▶ Data provided
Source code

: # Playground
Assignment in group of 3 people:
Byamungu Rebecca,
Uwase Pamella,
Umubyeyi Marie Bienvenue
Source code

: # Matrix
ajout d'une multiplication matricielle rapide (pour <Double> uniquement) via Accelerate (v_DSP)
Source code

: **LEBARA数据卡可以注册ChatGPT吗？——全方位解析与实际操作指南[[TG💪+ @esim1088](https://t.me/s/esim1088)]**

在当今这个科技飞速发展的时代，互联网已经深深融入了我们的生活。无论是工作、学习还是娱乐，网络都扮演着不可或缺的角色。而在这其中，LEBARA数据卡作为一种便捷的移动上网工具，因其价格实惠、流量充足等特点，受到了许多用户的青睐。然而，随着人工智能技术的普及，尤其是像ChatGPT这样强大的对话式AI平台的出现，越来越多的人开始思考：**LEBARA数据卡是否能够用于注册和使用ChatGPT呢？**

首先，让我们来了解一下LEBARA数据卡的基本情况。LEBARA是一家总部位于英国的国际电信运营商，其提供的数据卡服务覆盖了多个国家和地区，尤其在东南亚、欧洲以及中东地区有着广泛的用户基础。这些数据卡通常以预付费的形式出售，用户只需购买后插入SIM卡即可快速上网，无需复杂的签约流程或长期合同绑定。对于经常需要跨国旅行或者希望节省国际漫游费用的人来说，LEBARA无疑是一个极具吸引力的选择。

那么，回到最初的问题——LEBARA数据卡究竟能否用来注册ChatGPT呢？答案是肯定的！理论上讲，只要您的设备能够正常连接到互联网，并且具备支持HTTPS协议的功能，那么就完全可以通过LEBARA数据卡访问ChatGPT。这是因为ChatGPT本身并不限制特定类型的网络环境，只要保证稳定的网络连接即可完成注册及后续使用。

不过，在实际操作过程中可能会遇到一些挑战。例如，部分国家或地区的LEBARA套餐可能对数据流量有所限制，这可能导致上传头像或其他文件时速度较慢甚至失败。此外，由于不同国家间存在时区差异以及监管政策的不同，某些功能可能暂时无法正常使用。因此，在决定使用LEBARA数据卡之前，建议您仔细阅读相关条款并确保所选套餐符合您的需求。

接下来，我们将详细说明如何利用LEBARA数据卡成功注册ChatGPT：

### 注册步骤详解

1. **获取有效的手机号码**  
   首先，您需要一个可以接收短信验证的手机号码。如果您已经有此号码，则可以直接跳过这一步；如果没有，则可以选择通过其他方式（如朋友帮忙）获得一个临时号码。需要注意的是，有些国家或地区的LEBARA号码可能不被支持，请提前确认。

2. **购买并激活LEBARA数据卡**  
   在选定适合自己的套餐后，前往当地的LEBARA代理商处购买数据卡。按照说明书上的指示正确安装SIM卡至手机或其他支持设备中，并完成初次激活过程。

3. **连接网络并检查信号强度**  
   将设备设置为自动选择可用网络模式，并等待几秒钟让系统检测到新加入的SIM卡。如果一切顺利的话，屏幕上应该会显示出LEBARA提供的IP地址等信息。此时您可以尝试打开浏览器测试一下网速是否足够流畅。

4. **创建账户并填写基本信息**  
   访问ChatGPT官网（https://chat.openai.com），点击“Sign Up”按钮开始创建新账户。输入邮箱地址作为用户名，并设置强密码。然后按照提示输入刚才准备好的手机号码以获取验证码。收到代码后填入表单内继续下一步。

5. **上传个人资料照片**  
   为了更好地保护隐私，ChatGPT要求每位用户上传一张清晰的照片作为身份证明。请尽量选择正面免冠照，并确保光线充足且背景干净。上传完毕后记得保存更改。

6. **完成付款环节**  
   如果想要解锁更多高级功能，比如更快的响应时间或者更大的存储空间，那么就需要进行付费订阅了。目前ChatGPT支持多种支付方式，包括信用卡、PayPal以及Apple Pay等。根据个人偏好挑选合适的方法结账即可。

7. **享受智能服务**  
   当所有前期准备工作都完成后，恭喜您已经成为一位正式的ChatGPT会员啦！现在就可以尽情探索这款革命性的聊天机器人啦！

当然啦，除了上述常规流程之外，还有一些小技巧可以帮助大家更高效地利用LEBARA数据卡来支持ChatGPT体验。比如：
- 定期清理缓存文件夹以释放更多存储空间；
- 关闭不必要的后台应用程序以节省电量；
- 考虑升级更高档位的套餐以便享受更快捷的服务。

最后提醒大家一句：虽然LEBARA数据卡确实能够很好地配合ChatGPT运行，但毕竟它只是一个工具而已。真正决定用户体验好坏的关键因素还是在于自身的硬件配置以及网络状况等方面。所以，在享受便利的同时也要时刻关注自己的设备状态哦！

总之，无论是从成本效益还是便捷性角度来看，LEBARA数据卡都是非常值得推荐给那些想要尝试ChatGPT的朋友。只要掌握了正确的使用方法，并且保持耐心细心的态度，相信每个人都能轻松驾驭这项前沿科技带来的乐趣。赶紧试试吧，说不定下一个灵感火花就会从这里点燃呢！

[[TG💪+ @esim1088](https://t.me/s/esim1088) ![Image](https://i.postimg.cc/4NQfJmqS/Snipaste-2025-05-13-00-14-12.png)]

▶ The problem
Up to and including the last line of the records above, print exactly every line from the one that contains "当所有前期准备工作都完成后，" onward.

▶ Result of the task
   当所有前期准备工作都完成后，恭喜您已经成为一位正式的ChatGPT会员啦！现在就可以尽情探索这款革命性的聊天机器人啦！

当然啦，除了上述常规流程之外，还有一些小技巧可以帮助大家更高效地利用LEBARA数据卡来支持ChatGPT体验。比如：
- 定期清理缓存文件夹以释放更多存储空间；
- 关闭不必要的后台应用程序以节省电量；
- 考虑升级更高档位的套餐以便享受更快捷的服务。

最后提醒大家一句：虽然LEBARA数据卡确实能够很好地配合ChatGPT运行，但毕竟它只是一个工具而已。真正决定用户体验好坏的关键因素还是在于自身的硬件配置以及网络状况等方面。所以，在享受便利的同时也要时刻关注自己的设备状态哦！

总之，无论是从成本效益还是便捷性角度来看，LEBARA数据卡都是非常值得推荐给那些想要尝试ChatGPT的朋友。只要掌握了正确的使用方法，并且保持耐心细心的态度，相信每个人都能轻松驾驭这项前沿科技带来的乐趣。赶紧试试吧，说不定下一个灵感火花就会从这里点燃呢！

[[TG💪+ @esim1088](https://t.me/s/esim1088) ![Image](https://i.postimg.cc/4NQfJmqS/Snipaste-2025-05-13-00-14-12.png)]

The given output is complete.